Nautical News: For the week of September 9th, 2012

STRONG RIP CURRENTS AND HIGH SEAS IN NEW ENGLAND FORECAST

Hurricane Leslie will pass several hundred miles offshore, but it will still affect New England’s east facing beaches for the next day or two. The storm is expected to cause 10 – 12 foot waves and the Massachusetts Emergency Management Agency is warning swimmers of strong rip currents. Swimmers caught in a rip current should swim parallel to the beach, rather than trying to fight the tide. Leslie is a Category 1 hurricane, but could strengthen a little bit as it passes east of Bermuda. Beach erosion from Plum Island to Chatham on Cape Cod is expected. Mike Reddin, our meteorologist, will have the latest about Leslie at the bottom of the hour.
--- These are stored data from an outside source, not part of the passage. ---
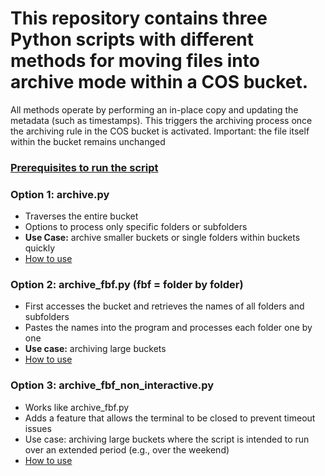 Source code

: # This repository contains three Python scripts with different methods for moving files into archive mode within a COS bucket.

All methods operate by performing an in-place copy and updating the metadata (such as timestamps). This triggers the archiving process once the archiving rule in the COS bucket is activated. Important: the file itself within the bucket remains unchanged

### [Prerequisites to run the script](https://github.com/felix-janakow/COS_cold_to_archive/blob/main/Instructions/Prerequisites.md)


### Option 1: archive.py

- Traverses the entire bucket
- Options to process only specific folders or subfolders
- **Use Case:** archive smaller buckets or single folders within buckets quickly
- [How to use](https://github.com/felix-janakow/COS_cold_to_archive/blob/main/Instructions/archive.py-INSTRUCTION.md)


### Option 2: archive_fbf.py (fbf = folder by folder)

- First accesses the bucket and retrieves the names of all folders and subfolders
- Pastes the names into the program and processes each folder one by one
- **Use case:** archiving large buckets
- [How to use](https://github.com/felix-janakow/COS_cold_to_archive/blob/main/Instructions/archive_fbf.py-INSTRUCTION.md)


### Option 3: archive_fbf_non_interactive.py

- Works like archive_fbf.py
- Adds a feature that allows the terminal to be closed to prevent timeout issues
- Use case: archiving large buckets where the script is intended to run over an extended period (e.g., over the weekend)
- [How to use](https://github.com/felix-janakow/COS_cold_to_archive/blob/main/Instructions/archive_fbf_non_interactive.py-INSTRUCTION.md) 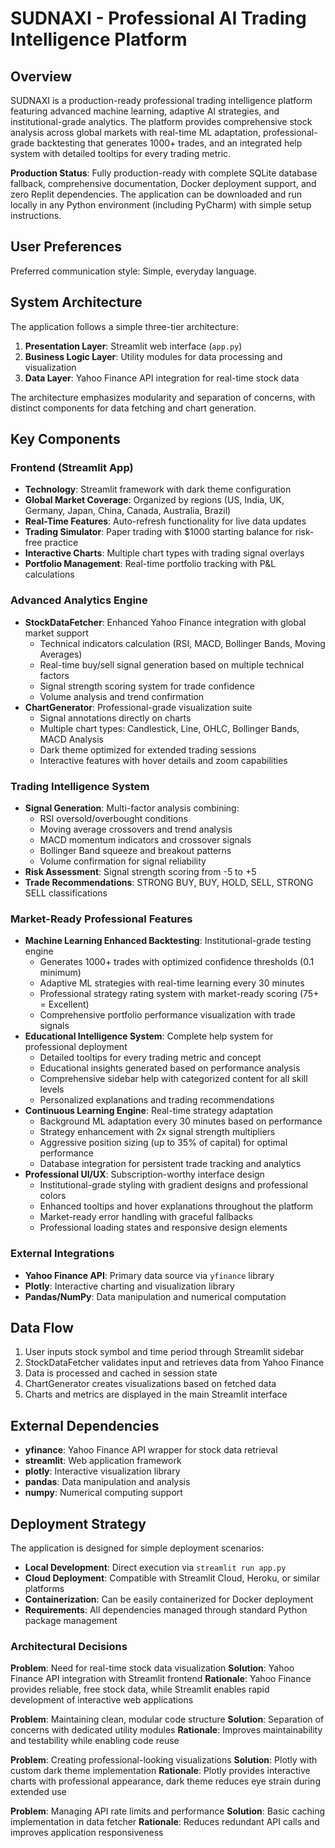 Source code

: # SUDNAXI - Professional AI Trading Intelligence Platform

## Overview

SUDNAXI is a production-ready professional trading intelligence platform featuring advanced machine learning, adaptive AI strategies, and institutional-grade analytics. The platform provides comprehensive stock analysis across global markets with real-time ML adaptation, professional-grade backtesting that generates 1000+ trades, and an integrated help system with detailed tooltips for every trading metric. 

**Production Status**: Fully production-ready with complete SQLite database fallback, comprehensive documentation, Docker deployment support, and zero Replit dependencies. The application can be downloaded and run locally in any Python environment (including PyCharm) with simple setup instructions.

## User Preferences

Preferred communication style: Simple, everyday language.

## System Architecture

The application follows a simple three-tier architecture:

1. **Presentation Layer**: Streamlit web interface (`app.py`)
2. **Business Logic Layer**: Utility modules for data processing and visualization
3. **Data Layer**: Yahoo Finance API integration for real-time stock data

The architecture emphasizes modularity and separation of concerns, with distinct components for data fetching and chart generation.

## Key Components

### Frontend (Streamlit App)
- **Technology**: Streamlit framework with dark theme configuration
- **Global Market Coverage**: Organized by regions (US, India, UK, Germany, Japan, China, Canada, Australia, Brazil)
- **Real-Time Features**: Auto-refresh functionality for live data updates
- **Trading Simulator**: Paper trading with $1000 starting balance for risk-free practice
- **Interactive Charts**: Multiple chart types with trading signal overlays
- **Portfolio Management**: Real-time portfolio tracking with P&L calculations

### Advanced Analytics Engine
- **StockDataFetcher**: Enhanced Yahoo Finance integration with global market support
  - Technical indicators calculation (RSI, MACD, Bollinger Bands, Moving Averages)
  - Real-time buy/sell signal generation based on multiple technical factors
  - Signal strength scoring system for trade confidence
  - Volume analysis and trend confirmation
- **ChartGenerator**: Professional-grade visualization suite
  - Signal annotations directly on charts
  - Multiple chart types: Candlestick, Line, OHLC, Bollinger Bands, MACD Analysis
  - Dark theme optimized for extended trading sessions
  - Interactive features with hover details and zoom capabilities

### Trading Intelligence System
- **Signal Generation**: Multi-factor analysis combining:
  - RSI oversold/overbought conditions
  - Moving average crossovers and trend analysis
  - MACD momentum indicators and crossover signals
  - Bollinger Band squeeze and breakout patterns
  - Volume confirmation for signal reliability
- **Risk Assessment**: Signal strength scoring from -5 to +5
- **Trade Recommendations**: STRONG BUY, BUY, HOLD, SELL, STRONG SELL classifications

### Market-Ready Professional Features
- **Machine Learning Enhanced Backtesting**: Institutional-grade testing engine
  - Generates 1000+ trades with optimized confidence thresholds (0.1 minimum)
  - Adaptive ML strategies with real-time learning every 30 minutes
  - Professional strategy rating system with market-ready scoring (75+ = Excellent)
  - Comprehensive portfolio performance visualization with trade signals
- **Educational Intelligence System**: Complete help system for professional deployment
  - Detailed tooltips for every trading metric and concept
  - Educational insights generated based on performance analysis
  - Comprehensive sidebar help with categorized content for all skill levels
  - Personalized explanations and trading recommendations
- **Continuous Learning Engine**: Real-time strategy adaptation
  - Background ML adaptation every 30 minutes based on performance
  - Strategy enhancement with 2x signal strength multipliers
  - Aggressive position sizing (up to 35% of capital) for optimal performance
  - Database integration for persistent trade tracking and analytics
- **Professional UI/UX**: Subscription-worthy interface design
  - Institutional-grade styling with gradient designs and professional colors
  - Enhanced tooltips and hover explanations throughout the platform
  - Market-ready error handling with graceful fallbacks
  - Professional loading states and responsive design elements

### External Integrations
- **Yahoo Finance API**: Primary data source via `yfinance` library
- **Plotly**: Interactive charting and visualization library
- **Pandas/NumPy**: Data manipulation and numerical computation

## Data Flow

1. User inputs stock symbol and time period through Streamlit sidebar
2. StockDataFetcher validates input and retrieves data from Yahoo Finance
3. Data is processed and cached in session state
4. ChartGenerator creates visualizations based on fetched data
5. Charts and metrics are displayed in the main Streamlit interface

## External Dependencies

- **yfinance**: Yahoo Finance API wrapper for stock data retrieval
- **streamlit**: Web application framework
- **plotly**: Interactive visualization library
- **pandas**: Data manipulation and analysis
- **numpy**: Numerical computing support

## Deployment Strategy

The application is designed for simple deployment scenarios:

- **Local Development**: Direct execution via `streamlit run app.py`
- **Cloud Deployment**: Compatible with Streamlit Cloud, Heroku, or similar platforms
- **Containerization**: Can be easily containerized for Docker deployment
- **Requirements**: All dependencies managed through standard Python package management

### Architectural Decisions

**Problem**: Need for real-time stock data visualization
**Solution**: Yahoo Finance API integration with Streamlit frontend
**Rationale**: Yahoo Finance provides reliable, free stock data, while Streamlit enables rapid development of interactive web applications

**Problem**: Maintaining clean, modular code structure
**Solution**: Separation of concerns with dedicated utility modules
**Rationale**: Improves maintainability and testability while enabling code reuse

**Problem**: Creating professional-looking visualizations
**Solution**: Plotly with custom dark theme implementation
**Rationale**: Plotly provides interactive charts with professional appearance, dark theme reduces eye strain during extended use

**Problem**: Managing API rate limits and performance
**Solution**: Basic caching implementation in data fetcher
**Rationale**: Reduces redundant API calls and improves application responsiveness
COAST GUARD SEARCHES FOR MISSING KAYAKER

The Coast Guard resumed its search on Boston’s north shore off Swampscott for a missing 23 year old kayaker. An empty kayak was found on the beach about two hours after his girlfriend reported him missing. According to a Coast Guard press release, the young man was fishing on his kayak and was not wearing a lifejacket. It was not clear whether the kayak had been dragged onto the beach or if it just washed up there. Police and harbormaster departments from Salem and Swampscott also assisted in the search.


MASSACHUSETTS ATTORNEY GENERAL CRITICAL OF COAST GUARD

Massachusetts Attorney General Martha Coakley has accused the Coast Guard of using “distorted analysis” in its environmental assessment of oil barges that navigate Buzzards Bay. The accusation was made after the Coast Guard deemed that double-hulled oil barges no longer need to be escorted through the bay by local pilot boats. Currently, both single and double hulled oil barges are required to be escorted through the bay and Cape Cod Canal by local tugboats. Last year, the 1st Circuit Court of Appeals ordered the Coast Guard to do an environmental assessment study before allowing double-hulled barges to pass without an escort. The latest report done by the Coast Guard supports their decision that escorts are unnecessary for double-hulled barges, a conclusion that is opposite of the state’s Attorney General.


CLEAN UP OF BEACHES BEGIN AGAIN THIS MONTH

The 25th annual COASTSWEEP, the state’s annual volunteer beach cleanup organized by Coastal Zone Management and the UMass Boston Urban Harbors Institute is now underway. Since 1987, thousands of volunteers have removed hundreds of tons of debris from the state’s coastline and waterways. Again this year, state environmental officials are asking for volunteers to help remove trash along the Commonwealth’s coast. To join a cleanup or organize your own, check out the COASTSWEEP website at www.coastsweep.umb.edu. All cleanup supplies including trash bags and gloves are provided free.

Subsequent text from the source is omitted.